● **Requirement**
Look below for the lines from the one with "declaration tagged as" to the one with "contained in the", and copy exactly those lines, both ends included.

▼▼▼

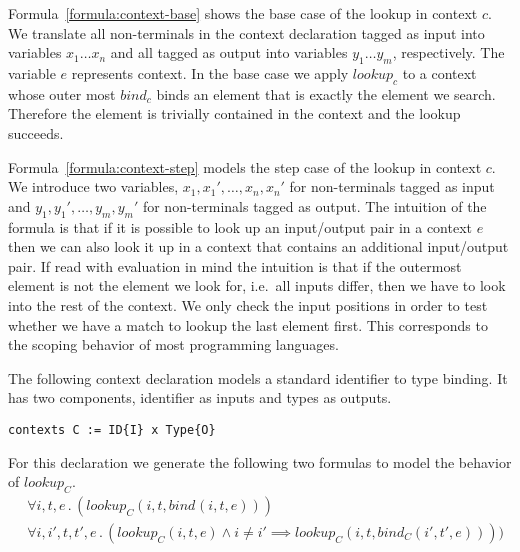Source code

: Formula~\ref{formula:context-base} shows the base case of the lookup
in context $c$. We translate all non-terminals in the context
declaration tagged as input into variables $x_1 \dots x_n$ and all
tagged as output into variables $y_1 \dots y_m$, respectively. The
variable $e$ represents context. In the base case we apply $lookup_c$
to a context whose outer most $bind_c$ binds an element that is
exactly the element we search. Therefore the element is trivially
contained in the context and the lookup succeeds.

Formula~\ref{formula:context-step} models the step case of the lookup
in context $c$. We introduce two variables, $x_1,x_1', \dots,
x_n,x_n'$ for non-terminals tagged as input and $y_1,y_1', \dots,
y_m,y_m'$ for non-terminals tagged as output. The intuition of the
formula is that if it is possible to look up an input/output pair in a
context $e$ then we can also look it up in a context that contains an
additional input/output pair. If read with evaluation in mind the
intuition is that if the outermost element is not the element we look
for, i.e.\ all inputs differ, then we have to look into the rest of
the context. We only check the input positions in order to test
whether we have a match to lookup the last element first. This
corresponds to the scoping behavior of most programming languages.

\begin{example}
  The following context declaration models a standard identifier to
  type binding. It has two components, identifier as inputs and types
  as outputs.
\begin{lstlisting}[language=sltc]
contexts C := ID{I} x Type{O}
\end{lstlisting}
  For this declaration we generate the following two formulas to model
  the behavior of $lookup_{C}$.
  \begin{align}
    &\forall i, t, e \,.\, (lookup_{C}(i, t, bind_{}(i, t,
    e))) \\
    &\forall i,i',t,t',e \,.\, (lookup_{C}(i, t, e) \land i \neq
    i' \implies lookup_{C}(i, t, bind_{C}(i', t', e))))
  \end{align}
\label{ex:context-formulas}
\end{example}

▲▲▲
▼▼▼

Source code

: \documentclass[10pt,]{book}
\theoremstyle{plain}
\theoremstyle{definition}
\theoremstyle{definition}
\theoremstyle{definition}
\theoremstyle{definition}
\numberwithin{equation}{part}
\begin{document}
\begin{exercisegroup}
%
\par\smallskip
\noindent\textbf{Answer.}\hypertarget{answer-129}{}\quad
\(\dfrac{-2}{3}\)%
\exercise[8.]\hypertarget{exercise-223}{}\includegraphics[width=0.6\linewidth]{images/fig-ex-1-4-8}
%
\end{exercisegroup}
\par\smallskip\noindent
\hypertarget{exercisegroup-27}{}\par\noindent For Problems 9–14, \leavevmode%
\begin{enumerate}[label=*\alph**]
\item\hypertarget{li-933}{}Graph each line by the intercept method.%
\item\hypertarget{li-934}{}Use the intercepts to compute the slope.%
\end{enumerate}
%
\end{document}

▲▲▲

● **Solution to this exercise**
declaration tagged as input into variables $x_1 \dots x_n$ and all
tagged as output into variables $y_1 \dots y_m$, respectively. The
variable $e$ represents context. In the base case we apply $lookup_c$
to a context whose outer most $bind_c$ binds an element that is
exactly the element we search. Therefore the element is trivially
contained in the context and the lookup succeeds.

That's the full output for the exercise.